Information:
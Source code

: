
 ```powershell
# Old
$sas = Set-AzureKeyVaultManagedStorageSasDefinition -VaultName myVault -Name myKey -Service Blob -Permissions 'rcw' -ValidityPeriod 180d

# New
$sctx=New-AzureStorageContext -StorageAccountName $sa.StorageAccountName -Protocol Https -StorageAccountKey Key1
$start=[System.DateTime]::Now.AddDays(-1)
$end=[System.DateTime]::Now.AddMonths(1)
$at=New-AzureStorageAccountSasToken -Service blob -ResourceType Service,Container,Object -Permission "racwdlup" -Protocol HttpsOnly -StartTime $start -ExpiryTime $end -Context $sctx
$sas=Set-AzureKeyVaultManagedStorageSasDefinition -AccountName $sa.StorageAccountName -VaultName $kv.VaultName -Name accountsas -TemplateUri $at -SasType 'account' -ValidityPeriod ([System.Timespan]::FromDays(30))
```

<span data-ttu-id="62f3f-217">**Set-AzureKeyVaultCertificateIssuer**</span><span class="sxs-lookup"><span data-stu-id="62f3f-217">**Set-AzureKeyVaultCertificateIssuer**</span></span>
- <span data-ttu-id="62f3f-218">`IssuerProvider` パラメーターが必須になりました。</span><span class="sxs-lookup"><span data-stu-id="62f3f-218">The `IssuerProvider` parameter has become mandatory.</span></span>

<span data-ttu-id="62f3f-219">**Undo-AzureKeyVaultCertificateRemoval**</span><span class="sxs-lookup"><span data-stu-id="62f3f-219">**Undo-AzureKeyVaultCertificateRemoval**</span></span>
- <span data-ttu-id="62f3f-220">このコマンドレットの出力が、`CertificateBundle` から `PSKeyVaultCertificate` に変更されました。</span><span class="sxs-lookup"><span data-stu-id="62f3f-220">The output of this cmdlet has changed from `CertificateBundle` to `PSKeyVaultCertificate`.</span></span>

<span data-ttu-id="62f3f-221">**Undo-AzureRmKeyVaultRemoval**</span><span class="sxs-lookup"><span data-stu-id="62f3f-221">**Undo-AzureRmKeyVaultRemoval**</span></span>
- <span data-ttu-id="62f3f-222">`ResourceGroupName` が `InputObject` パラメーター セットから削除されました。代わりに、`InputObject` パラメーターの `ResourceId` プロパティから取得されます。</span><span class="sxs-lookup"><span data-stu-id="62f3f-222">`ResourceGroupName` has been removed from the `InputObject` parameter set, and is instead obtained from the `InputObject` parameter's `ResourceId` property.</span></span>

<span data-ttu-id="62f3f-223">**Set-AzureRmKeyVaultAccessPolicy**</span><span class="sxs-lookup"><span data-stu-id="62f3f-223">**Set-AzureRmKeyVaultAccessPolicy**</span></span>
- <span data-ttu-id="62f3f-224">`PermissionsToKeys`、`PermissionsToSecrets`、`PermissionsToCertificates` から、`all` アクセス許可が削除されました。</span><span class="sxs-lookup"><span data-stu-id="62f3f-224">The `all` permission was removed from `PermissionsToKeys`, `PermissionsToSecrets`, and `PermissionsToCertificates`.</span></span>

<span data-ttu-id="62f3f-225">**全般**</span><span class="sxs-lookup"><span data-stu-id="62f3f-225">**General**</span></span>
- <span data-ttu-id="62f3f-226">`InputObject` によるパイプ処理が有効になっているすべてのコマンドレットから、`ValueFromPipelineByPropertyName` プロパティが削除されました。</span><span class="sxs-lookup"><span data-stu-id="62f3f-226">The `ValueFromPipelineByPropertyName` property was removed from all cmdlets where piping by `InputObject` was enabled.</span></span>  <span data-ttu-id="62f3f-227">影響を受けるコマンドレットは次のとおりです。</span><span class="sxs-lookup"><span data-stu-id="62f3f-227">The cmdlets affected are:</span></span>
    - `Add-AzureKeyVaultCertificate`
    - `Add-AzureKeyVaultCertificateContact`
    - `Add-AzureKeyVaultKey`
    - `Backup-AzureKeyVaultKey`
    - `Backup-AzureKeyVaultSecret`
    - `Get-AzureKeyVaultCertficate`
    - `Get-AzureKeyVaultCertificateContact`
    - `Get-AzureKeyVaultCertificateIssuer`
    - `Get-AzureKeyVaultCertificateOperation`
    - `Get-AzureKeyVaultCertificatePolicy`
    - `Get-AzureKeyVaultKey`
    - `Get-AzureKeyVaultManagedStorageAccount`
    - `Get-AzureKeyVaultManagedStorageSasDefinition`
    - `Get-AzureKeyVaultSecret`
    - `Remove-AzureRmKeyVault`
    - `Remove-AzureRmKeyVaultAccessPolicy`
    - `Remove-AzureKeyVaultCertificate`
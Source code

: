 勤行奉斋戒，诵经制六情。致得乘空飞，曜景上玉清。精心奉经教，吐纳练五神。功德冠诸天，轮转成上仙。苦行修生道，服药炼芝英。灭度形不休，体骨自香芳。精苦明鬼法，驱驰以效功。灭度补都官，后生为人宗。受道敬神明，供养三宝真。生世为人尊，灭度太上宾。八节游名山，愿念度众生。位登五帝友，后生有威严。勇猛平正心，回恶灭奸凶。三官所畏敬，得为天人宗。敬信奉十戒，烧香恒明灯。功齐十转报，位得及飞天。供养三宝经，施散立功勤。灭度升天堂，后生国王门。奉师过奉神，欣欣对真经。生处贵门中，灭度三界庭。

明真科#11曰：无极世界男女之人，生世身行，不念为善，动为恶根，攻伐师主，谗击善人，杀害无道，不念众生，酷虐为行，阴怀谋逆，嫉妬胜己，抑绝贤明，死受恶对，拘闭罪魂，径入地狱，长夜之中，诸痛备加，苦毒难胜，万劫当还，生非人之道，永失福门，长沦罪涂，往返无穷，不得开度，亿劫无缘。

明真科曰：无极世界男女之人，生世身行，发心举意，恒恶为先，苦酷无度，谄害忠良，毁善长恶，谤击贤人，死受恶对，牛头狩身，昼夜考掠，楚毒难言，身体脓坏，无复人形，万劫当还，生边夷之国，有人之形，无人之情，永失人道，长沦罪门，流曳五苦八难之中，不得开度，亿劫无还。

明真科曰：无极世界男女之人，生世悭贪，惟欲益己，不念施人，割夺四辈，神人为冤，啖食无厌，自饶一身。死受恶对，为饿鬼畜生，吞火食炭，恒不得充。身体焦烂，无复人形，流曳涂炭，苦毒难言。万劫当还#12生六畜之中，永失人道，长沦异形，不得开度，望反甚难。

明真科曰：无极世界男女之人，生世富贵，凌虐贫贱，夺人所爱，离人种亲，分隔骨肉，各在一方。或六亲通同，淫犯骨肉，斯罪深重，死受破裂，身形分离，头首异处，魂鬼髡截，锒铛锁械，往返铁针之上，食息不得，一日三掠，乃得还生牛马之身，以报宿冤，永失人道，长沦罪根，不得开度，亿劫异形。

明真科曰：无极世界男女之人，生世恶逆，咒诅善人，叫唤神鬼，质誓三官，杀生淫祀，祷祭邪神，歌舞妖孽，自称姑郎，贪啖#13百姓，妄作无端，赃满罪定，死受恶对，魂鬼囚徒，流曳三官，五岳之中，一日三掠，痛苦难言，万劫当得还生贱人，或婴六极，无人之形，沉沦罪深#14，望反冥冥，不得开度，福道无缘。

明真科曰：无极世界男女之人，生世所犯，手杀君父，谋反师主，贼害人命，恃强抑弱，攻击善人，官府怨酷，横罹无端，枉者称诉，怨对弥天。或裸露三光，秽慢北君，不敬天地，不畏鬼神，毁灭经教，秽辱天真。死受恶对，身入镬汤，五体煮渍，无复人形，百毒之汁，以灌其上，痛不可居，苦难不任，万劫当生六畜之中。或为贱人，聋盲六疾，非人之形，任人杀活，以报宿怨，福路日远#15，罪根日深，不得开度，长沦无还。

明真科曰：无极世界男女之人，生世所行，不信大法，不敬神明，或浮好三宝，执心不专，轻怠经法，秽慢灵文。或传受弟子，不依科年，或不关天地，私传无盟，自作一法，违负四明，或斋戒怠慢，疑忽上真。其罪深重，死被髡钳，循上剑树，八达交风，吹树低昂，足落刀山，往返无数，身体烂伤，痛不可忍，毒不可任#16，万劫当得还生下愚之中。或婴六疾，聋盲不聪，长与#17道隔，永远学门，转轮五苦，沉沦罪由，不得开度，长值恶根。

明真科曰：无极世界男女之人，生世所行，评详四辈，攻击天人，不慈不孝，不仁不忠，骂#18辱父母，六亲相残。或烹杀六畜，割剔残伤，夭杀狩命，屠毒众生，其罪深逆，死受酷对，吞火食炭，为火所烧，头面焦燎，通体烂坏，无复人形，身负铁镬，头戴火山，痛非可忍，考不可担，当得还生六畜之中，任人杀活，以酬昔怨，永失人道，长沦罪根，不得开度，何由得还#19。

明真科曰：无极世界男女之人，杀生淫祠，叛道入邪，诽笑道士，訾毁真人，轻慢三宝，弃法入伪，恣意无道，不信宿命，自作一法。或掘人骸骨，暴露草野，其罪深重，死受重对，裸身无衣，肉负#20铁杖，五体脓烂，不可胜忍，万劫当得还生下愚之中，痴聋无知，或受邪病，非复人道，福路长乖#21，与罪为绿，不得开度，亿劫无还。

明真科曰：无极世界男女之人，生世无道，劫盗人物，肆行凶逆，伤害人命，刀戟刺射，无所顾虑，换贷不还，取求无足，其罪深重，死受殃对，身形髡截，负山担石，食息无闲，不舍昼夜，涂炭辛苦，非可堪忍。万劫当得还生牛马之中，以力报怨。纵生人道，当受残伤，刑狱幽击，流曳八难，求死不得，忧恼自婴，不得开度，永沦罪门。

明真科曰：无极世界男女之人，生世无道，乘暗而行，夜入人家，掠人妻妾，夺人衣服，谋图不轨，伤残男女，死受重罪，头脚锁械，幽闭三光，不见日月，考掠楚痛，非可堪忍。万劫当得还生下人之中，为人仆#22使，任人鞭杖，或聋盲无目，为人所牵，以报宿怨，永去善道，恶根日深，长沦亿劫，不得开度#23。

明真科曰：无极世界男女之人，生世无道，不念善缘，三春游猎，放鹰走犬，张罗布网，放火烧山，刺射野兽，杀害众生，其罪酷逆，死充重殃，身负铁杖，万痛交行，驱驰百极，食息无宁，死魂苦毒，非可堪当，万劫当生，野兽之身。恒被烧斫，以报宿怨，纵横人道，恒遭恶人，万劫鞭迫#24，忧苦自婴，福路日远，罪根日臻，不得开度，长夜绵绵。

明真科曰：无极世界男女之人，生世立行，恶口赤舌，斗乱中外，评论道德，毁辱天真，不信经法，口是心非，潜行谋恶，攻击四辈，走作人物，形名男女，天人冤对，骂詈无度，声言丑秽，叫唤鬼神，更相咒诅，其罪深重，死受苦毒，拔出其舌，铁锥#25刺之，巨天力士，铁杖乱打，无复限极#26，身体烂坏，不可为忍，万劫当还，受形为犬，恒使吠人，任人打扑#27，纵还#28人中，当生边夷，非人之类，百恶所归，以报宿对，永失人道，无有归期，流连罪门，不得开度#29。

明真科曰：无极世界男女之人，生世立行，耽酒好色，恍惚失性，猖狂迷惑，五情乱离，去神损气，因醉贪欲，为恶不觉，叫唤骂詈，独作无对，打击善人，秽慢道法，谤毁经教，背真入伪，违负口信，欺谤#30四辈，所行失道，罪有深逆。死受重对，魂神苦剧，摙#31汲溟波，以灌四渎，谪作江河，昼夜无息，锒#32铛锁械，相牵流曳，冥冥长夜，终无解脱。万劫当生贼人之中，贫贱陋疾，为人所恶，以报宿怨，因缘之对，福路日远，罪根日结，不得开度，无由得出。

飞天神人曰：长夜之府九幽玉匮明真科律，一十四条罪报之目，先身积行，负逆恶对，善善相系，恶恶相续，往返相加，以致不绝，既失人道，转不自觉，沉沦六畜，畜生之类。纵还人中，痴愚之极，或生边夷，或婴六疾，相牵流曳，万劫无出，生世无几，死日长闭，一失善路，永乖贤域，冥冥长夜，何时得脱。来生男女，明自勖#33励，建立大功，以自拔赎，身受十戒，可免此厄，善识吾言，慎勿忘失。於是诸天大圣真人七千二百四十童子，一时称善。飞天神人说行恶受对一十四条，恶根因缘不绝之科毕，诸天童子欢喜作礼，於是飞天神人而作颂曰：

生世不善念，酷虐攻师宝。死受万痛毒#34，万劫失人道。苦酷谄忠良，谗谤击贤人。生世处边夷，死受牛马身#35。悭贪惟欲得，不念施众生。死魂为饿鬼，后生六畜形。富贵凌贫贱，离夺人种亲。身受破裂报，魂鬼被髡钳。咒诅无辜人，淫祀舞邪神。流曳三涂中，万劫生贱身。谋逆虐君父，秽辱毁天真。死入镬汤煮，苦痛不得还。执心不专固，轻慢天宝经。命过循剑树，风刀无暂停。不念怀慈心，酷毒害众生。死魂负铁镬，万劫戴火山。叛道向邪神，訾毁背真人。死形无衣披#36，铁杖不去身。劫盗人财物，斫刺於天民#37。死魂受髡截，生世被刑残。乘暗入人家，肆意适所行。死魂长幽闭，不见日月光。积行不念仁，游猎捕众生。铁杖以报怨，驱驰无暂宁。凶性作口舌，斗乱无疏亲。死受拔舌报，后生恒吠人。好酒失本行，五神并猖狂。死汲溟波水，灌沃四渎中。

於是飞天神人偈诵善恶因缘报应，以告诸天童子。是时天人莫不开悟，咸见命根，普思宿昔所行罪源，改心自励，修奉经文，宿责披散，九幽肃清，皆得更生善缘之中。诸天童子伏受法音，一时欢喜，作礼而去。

Exercise details: From the records above, work out how many lines contain the string "万劫当得还生下愚之中". Give only the number.

Result for this task: 2